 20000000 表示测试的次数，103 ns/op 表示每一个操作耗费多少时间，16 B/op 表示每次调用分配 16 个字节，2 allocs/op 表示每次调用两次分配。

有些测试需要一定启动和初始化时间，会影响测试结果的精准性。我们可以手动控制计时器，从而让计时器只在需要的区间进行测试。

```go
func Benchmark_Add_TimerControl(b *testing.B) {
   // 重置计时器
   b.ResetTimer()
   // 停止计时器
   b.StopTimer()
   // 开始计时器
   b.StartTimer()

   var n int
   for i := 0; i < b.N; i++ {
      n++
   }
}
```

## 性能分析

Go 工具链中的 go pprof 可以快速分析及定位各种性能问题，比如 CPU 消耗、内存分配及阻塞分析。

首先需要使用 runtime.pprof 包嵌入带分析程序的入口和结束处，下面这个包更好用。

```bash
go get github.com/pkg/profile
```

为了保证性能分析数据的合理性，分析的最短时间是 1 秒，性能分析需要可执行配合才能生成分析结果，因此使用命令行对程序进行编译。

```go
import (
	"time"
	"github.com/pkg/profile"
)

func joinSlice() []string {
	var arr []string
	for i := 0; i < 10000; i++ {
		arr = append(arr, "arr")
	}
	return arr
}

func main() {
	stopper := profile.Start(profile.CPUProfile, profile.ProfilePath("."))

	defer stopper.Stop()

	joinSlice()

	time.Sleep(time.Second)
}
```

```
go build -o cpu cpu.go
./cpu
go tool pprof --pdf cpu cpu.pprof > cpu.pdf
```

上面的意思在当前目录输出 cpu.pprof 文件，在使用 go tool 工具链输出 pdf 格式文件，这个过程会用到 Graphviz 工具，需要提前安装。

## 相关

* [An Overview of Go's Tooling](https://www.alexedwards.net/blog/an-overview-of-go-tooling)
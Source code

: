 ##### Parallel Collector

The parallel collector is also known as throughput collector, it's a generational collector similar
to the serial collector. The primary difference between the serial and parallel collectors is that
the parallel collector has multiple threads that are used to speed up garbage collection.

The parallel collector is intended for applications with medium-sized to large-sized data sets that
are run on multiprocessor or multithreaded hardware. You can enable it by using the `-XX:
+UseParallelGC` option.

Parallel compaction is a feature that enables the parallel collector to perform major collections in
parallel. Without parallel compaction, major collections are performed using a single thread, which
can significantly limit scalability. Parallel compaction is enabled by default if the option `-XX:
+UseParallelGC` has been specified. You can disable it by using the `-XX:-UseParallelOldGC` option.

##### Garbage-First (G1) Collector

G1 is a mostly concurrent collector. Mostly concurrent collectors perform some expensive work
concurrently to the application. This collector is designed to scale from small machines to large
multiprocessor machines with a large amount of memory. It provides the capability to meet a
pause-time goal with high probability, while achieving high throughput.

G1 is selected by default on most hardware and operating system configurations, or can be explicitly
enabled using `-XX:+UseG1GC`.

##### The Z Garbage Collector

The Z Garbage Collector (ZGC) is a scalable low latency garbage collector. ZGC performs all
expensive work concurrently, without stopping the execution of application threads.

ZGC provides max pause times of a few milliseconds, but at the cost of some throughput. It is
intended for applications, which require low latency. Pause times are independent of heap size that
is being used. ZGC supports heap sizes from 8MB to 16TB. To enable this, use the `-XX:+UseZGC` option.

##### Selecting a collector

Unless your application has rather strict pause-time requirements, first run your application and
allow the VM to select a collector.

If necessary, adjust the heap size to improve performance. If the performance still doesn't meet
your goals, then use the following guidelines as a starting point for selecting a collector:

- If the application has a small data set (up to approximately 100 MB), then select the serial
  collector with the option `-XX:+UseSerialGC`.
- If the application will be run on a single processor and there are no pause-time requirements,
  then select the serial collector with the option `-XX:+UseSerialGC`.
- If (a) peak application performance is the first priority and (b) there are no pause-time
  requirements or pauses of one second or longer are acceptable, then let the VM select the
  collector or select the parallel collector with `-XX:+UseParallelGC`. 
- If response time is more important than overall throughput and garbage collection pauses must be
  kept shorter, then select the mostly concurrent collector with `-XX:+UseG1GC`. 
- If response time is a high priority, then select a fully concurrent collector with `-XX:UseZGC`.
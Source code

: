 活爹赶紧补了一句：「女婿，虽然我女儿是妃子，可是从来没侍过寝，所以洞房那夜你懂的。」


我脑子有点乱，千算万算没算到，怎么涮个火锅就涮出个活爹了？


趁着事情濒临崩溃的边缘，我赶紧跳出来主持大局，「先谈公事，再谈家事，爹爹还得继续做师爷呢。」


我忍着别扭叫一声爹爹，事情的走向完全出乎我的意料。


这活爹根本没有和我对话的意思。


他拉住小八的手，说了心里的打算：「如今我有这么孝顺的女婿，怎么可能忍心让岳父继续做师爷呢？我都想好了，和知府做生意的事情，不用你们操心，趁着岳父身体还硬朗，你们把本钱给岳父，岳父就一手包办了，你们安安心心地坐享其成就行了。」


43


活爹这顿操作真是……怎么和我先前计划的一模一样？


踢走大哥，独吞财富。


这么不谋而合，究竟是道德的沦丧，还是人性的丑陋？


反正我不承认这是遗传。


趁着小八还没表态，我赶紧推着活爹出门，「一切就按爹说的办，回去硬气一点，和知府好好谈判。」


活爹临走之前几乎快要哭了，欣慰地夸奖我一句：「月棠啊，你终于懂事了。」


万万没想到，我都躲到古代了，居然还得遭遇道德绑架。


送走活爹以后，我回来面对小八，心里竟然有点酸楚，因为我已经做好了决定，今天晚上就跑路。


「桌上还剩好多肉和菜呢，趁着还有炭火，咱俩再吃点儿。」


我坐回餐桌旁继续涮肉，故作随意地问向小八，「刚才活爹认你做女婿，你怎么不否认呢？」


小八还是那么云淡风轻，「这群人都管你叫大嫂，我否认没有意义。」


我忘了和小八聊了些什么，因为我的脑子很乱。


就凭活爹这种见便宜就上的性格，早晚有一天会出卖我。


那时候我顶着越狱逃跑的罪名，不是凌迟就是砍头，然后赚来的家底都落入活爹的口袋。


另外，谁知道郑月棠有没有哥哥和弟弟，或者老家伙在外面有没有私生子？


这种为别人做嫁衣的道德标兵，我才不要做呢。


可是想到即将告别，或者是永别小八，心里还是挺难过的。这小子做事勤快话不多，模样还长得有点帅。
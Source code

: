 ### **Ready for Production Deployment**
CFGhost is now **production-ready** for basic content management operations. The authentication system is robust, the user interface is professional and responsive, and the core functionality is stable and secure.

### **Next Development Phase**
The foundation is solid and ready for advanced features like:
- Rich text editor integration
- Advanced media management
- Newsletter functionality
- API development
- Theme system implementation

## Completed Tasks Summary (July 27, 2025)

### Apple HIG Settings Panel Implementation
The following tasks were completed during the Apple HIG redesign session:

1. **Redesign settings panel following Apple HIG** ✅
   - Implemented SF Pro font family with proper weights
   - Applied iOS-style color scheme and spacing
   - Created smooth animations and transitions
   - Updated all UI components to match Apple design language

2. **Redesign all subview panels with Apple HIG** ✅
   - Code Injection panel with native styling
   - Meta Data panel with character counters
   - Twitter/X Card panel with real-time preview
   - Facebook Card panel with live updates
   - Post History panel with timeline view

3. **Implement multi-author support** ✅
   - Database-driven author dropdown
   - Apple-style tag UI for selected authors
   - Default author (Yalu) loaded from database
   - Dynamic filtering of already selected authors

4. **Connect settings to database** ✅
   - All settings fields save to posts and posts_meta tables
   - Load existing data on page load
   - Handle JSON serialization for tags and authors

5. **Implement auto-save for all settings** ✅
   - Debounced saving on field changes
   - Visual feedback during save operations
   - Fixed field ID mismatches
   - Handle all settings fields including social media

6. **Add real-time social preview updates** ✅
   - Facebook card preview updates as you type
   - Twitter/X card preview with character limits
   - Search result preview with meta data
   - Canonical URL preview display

WHAT THIS TASK INVOLVES ::
Lines, not occurrences, are what count: report how many lines of the records above include the word "latency", and nothing else.

COMPLETED TASK ::
2